**Activity:**
Word for word, repeat all of the entries.

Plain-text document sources
-.-.-

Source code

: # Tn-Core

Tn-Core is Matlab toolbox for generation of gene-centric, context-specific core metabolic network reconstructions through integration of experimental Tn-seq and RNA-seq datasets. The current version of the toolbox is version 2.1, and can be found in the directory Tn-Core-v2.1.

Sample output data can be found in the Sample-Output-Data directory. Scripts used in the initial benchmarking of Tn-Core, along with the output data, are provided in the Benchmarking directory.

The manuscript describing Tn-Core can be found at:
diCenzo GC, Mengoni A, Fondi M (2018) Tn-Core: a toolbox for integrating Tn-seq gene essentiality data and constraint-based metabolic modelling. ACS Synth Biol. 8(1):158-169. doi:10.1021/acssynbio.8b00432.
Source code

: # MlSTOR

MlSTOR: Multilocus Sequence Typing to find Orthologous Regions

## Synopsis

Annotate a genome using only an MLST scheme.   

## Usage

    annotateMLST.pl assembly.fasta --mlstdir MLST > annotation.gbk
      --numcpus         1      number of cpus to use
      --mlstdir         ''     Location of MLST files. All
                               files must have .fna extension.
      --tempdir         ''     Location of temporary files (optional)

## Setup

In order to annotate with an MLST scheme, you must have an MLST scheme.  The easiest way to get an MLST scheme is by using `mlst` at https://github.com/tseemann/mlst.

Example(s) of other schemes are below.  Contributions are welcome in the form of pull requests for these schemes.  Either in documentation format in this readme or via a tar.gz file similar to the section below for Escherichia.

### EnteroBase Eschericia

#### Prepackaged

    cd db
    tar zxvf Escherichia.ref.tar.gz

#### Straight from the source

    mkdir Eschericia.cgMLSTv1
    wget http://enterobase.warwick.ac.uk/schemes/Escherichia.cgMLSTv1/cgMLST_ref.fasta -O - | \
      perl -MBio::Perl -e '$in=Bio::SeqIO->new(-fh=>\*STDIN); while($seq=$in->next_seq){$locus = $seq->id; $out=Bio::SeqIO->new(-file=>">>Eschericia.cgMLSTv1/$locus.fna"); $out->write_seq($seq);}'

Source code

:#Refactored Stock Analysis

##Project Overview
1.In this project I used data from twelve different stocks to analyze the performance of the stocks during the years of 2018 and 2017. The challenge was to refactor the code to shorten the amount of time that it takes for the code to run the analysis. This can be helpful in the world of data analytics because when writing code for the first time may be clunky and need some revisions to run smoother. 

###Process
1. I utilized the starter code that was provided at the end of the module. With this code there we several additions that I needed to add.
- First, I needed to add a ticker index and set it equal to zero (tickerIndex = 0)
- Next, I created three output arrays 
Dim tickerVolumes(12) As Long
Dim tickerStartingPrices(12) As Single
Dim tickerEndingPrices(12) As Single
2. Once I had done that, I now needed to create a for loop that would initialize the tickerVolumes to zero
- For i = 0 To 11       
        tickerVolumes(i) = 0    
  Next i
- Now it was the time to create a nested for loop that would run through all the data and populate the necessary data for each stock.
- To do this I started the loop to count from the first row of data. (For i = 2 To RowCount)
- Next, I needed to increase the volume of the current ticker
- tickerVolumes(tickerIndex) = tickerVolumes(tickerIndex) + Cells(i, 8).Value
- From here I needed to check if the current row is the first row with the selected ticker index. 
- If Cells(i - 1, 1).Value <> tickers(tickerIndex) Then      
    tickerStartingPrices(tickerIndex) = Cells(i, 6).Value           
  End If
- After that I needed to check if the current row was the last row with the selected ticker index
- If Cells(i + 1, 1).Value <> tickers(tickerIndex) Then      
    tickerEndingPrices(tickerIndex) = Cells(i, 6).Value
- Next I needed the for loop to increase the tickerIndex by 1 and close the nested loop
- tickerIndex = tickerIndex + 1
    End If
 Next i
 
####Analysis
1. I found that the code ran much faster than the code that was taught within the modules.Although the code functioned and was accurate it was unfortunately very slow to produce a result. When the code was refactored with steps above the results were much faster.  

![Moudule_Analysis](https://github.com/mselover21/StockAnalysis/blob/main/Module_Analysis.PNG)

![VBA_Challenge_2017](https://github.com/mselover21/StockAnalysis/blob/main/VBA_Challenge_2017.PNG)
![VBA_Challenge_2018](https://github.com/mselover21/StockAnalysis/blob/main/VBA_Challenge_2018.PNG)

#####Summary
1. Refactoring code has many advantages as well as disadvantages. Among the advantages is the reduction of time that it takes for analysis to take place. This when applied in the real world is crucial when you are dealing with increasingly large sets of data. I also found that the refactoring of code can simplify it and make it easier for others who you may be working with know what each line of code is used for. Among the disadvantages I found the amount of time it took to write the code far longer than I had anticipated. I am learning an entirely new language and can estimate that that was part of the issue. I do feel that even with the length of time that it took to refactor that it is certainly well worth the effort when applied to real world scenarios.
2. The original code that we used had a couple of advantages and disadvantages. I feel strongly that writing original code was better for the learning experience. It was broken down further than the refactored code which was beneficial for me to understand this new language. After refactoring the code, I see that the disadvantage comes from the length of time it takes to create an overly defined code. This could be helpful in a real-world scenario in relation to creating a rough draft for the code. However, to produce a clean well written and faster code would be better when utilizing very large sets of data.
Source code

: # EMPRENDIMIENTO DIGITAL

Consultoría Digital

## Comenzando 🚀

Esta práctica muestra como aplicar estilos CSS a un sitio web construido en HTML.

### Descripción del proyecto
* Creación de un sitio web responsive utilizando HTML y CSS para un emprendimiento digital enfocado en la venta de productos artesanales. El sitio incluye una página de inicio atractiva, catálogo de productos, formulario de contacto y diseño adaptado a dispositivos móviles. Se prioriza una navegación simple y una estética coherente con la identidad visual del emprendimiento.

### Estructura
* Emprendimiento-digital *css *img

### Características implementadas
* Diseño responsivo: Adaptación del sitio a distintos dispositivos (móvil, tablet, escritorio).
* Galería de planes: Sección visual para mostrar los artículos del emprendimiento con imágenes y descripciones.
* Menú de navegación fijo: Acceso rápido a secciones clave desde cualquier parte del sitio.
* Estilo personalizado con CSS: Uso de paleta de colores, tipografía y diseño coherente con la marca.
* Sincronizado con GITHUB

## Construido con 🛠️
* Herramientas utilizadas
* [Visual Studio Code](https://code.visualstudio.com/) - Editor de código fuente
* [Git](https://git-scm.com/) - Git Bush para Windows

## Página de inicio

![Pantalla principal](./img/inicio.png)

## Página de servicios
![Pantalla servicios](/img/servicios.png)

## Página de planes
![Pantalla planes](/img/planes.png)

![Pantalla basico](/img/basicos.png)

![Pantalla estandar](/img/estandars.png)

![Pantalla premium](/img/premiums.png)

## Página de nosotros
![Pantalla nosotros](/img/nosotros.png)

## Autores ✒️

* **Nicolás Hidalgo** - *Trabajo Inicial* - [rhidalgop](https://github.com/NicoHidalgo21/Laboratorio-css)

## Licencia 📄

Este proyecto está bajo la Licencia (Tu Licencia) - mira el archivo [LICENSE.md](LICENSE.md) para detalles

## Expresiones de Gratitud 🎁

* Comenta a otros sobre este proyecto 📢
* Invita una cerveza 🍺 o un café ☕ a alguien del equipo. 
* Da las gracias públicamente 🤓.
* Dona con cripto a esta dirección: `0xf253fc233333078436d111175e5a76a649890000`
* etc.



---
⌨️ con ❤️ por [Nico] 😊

-.-.-

**Problem solution:**
Source code

: # Tn-Core

Tn-Core is Matlab toolbox for generation of gene-centric, context-specific core metabolic network reconstructions through integration of experimental Tn-seq and RNA-seq datasets. The current version of the toolbox is version 2.1, and can be found in the directory Tn-Core-v2.1.

Sample output data can be found in the Sample-Output-Data directory. Scripts used in the initial benchmarking of Tn-Core, along with the output data, are provided in the Benchmarking directory.

The manuscript describing Tn-Core can be found at:
diCenzo GC, Mengoni A, Fondi M (2018) Tn-Core: a toolbox for integrating Tn-seq gene essentiality data and constraint-based metabolic modelling. ACS Synth Biol. 8(1):158-169. doi:10.1021/acssynbio.8b00432.
Source code

: # MlSTOR

MlSTOR: Multilocus Sequence Typing to find Orthologous Regions

## Synopsis

Annotate a genome using only an MLST scheme.   

## Usage

    annotateMLST.pl assembly.fasta --mlstdir MLST > annotation.gbk
      --numcpus         1      number of cpus to use
      --mlstdir         ''     Location of MLST files. All
                               files must have .fna extension.
      --tempdir         ''     Location of temporary files (optional)

## Setup

In order to annotate with an MLST scheme, you must have an MLST scheme.  The easiest way to get an MLST scheme is by using `mlst` at https://github.com/tseemann/mlst.

Example(s) of other schemes are below.  Contributions are welcome in the form of pull requests for these schemes.  Either in documentation format in this readme or via a tar.gz file similar to the section below for Escherichia.

### EnteroBase Eschericia

#### Prepackaged

    cd db
    tar zxvf Escherichia.ref.tar.gz

#### Straight from the source

    mkdir Eschericia.cgMLSTv1
    wget http://enterobase.warwick.ac.uk/schemes/Escherichia.cgMLSTv1/cgMLST_ref.fasta -O - | \
      perl -MBio::Perl -e '$in=Bio::SeqIO->new(-fh=>\*STDIN); while($seq=$in->next_seq){$locus = $seq->id; $out=Bio::SeqIO->new(-file=>">>Eschericia.cgMLSTv1/$locus.fna"); $out->write_seq($seq);}'

Source code

:#Refactored Stock Analysis

##Project Overview
1.In this project I used data from twelve different stocks to analyze the performance of the stocks during the years of 2018 and 2017. The challenge was to refactor the code to shorten the amount of time that it takes for the code to run the analysis. This can be helpful in the world of data analytics because when writing code for the first time may be clunky and need some revisions to run smoother. 

###Process
1. I utilized the starter code that was provided at the end of the module. With this code there we several additions that I needed to add.
- First, I needed to add a ticker index and set it equal to zero (tickerIndex = 0)
- Next, I created three output arrays 
Dim tickerVolumes(12) As Long
Dim tickerStartingPrices(12) As Single
Dim tickerEndingPrices(12) As Single
2. Once I had done that, I now needed to create a for loop that would initialize the tickerVolumes to zero
- For i = 0 To 11       
        tickerVolumes(i) = 0    
  Next i
- Now it was the time to create a nested for loop that would run through all the data and populate the necessary data for each stock.
- To do this I started the loop to count from the first row of data. (For i = 2 To RowCount)
- Next, I needed to increase the volume of the current ticker
- tickerVolumes(tickerIndex) = tickerVolumes(tickerIndex) + Cells(i, 8).Value
- From here I needed to check if the current row is the first row with the selected ticker index. 
- If Cells(i - 1, 1).Value <> tickers(tickerIndex) Then      
    tickerStartingPrices(tickerIndex) = Cells(i, 6).Value           
  End If
- After that I needed to check if the current row was the last row with the selected ticker index
- If Cells(i + 1, 1).Value <> tickers(tickerIndex) Then      
    tickerEndingPrices(tickerIndex) = Cells(i, 6).Value
- Next I needed the for loop to increase the tickerIndex by 1 and close the nested loop
- tickerIndex = tickerIndex + 1
    End If
 Next i
 
####Analysis
1. I found that the code ran much faster than the code that was taught within the modules.Although the code functioned and was accurate it was unfortunately very slow to produce a result. When the code was refactored with steps above the results were much faster.  

![Moudule_Analysis](https://github.com/mselover21/StockAnalysis/blob/main/Module_Analysis.PNG)

![VBA_Challenge_2017](https://github.com/mselover21/StockAnalysis/blob/main/VBA_Challenge_2017.PNG)
![VBA_Challenge_2018](https://github.com/mselover21/StockAnalysis/blob/main/VBA_Challenge_2018.PNG)

#####Summary
1. Refactoring code has many advantages as well as disadvantages. Among the advantages is the reduction of time that it takes for analysis to take place. This when applied in the real world is crucial when you are dealing with increasingly large sets of data. I also found that the refactoring of code can simplify it and make it easier for others who you may be working with know what each line of code is used for. Among the disadvantages I found the amount of time it took to write the code far longer than I had anticipated. I am learning an entirely new language and can estimate that that was part of the issue. I do feel that even with the length of time that it took to refactor that it is certainly well worth the effort when applied to real world scenarios.
2. The original code that we used had a couple of advantages and disadvantages. I feel strongly that writing original code was better for the learning experience. It was broken down further than the refactored code which was beneficial for me to understand this new language. After refactoring the code, I see that the disadvantage comes from the length of time it takes to create an overly defined code. This could be helpful in a real-world scenario in relation to creating a rough draft for the code. However, to produce a clean well written and faster code would be better when utilizing very large sets of data.
Source code

: # EMPRENDIMIENTO DIGITAL

Consultoría Digital

## Comenzando 🚀

Esta práctica muestra como aplicar estilos CSS a un sitio web construido en HTML.

### Descripción del proyecto
* Creación de un sitio web responsive utilizando HTML y CSS para un emprendimiento digital enfocado en la venta de productos artesanales. El sitio incluye una página de inicio atractiva, catálogo de productos, formulario de contacto y diseño adaptado a dispositivos móviles. Se prioriza una navegación simple y una estética coherente con la identidad visual del emprendimiento.

### Estructura
* Emprendimiento-digital *css *img

### Características implementadas
* Diseño responsivo: Adaptación del sitio a distintos dispositivos (móvil, tablet, escritorio).
* Galería de planes: Sección visual para mostrar los artículos del emprendimiento con imágenes y descripciones.
* Menú de navegación fijo: Acceso rápido a secciones clave desde cualquier parte del sitio.
* Estilo personalizado con CSS: Uso de paleta de colores, tipografía y diseño coherente con la marca.
* Sincronizado con GITHUB

## Construido con 🛠️
* Herramientas utilizadas
* [Visual Studio Code](https://code.visualstudio.com/) - Editor de código fuente
* [Git](https://git-scm.com/) - Git Bush para Windows

## Página de inicio

![Pantalla principal](./img/inicio.png)

## Página de servicios
![Pantalla servicios](/img/servicios.png)

## Página de planes
![Pantalla planes](/img/planes.png)

![Pantalla basico](/img/basicos.png)

![Pantalla estandar](/img/estandars.png)

![Pantalla premium](/img/premiums.png)

## Página de nosotros
![Pantalla nosotros](/img/nosotros.png)

## Autores ✒️

* **Nicolás Hidalgo** - *Trabajo Inicial* - [rhidalgop](https://github.com/NicoHidalgo21/Laboratorio-css)

## Licencia 📄

Este proyecto está bajo la Licencia (Tu Licencia) - mira el archivo [LICENSE.md](LICENSE.md) para detalles

## Expresiones de Gratitud 🎁

* Comenta a otros sobre este proyecto 📢
* Invita una cerveza 🍺 o un café ☕ a alguien del equipo. 
* Da las gracias públicamente 🤓.
* Dona con cripto a esta dirección: `0xf253fc233333078436d111175e5a76a649890000`
* etc.



---
⌨️ con ❤️ por [Nico] 😊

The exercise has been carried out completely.